Records contained in a dataset.
★ ★ ★ ★
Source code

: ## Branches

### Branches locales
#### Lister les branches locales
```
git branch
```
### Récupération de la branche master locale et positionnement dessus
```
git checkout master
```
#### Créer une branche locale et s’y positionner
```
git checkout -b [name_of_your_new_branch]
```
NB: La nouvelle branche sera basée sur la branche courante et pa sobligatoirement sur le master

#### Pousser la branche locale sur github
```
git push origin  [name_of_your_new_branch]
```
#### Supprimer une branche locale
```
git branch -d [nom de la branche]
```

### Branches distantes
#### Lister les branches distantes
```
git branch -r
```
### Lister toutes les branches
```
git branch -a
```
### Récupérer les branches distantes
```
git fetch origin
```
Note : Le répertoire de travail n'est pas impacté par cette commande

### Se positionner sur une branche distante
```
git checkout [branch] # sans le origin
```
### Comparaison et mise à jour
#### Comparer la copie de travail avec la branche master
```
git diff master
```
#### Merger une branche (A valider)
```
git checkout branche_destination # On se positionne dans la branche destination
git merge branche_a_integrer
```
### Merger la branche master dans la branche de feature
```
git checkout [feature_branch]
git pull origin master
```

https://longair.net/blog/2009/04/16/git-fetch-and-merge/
★ ★ ★ ★
Out of the entries, pull every line that mentions "dans".

Output for this exercise.
git checkout branche_destination # On se positionne dans la branche destination
### Merger la branche master dans la branche de feature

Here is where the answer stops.